• _What the exercise asks_: Down to the final line, print the records again exactly.

• _Data excerpts_:
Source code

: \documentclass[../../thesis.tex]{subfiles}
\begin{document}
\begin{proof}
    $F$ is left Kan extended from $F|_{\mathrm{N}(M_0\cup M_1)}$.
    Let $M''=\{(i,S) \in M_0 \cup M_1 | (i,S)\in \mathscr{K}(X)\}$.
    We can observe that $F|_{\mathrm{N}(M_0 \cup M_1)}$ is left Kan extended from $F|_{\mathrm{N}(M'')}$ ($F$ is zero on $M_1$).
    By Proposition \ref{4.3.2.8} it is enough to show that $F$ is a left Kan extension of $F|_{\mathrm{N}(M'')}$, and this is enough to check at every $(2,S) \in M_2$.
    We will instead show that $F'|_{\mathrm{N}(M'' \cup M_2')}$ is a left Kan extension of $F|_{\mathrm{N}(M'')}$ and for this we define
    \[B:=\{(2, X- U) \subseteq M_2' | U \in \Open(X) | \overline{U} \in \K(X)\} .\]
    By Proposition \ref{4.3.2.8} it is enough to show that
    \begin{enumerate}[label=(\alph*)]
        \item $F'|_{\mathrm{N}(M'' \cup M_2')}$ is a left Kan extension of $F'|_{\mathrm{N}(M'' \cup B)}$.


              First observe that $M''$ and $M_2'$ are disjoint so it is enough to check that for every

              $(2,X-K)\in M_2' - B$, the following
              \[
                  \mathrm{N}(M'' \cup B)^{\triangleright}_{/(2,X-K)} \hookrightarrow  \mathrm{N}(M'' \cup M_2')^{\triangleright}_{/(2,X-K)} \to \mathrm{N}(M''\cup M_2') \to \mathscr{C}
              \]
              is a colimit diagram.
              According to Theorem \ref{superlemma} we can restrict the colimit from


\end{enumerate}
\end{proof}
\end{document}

• _Your response_:
Source code

: \documentclass[../../thesis.tex]{subfiles}
\begin{document}
\begin{proof}
    $F$ is left Kan extended from $F|_{\mathrm{N}(M_0\cup M_1)}$.
    Let $M''=\{(i,S) \in M_0 \cup M_1 | (i,S)\in \mathscr{K}(X)\}$.
    We can observe that $F|_{\mathrm{N}(M_0 \cup M_1)}$ is left Kan extended from $F|_{\mathrm{N}(M'')}$ ($F$ is zero on $M_1$).
    By Proposition \ref{4.3.2.8} it is enough to show that $F$ is a left Kan extension of $F|_{\mathrm{N}(M'')}$, and this is enough to check at every $(2,S) \in M_2$.
    We will instead show that $F'|_{\mathrm{N}(M'' \cup M_2')}$ is a left Kan extension of $F|_{\mathrm{N}(M'')}$ and for this we define
    \[B:=\{(2, X- U) \subseteq M_2' | U \in \Open(X) | \overline{U} \in \K(X)\} .\]
    By Proposition \ref{4.3.2.8} it is enough to show that
    \begin{enumerate}[label=(\alph*)]
        \item $F'|_{\mathrm{N}(M'' \cup M_2')}$ is a left Kan extension of $F'|_{\mathrm{N}(M'' \cup B)}$.


              First observe that $M''$ and $M_2'$ are disjoint so it is enough to check that for every

              $(2,X-K)\in M_2' - B$, the following
              \[
                  \mathrm{N}(M'' \cup B)^{\triangleright}_{/(2,X-K)} \hookrightarrow  \mathrm{N}(M'' \cup M_2')^{\triangleright}_{/(2,X-K)} \to \mathrm{N}(M''\cup M_2') \to \mathscr{C}
              \]
              is a colimit diagram.
              According to Theorem \ref{superlemma} we can restrict the colimit from


\end{enumerate}
\end{proof}
\end{document}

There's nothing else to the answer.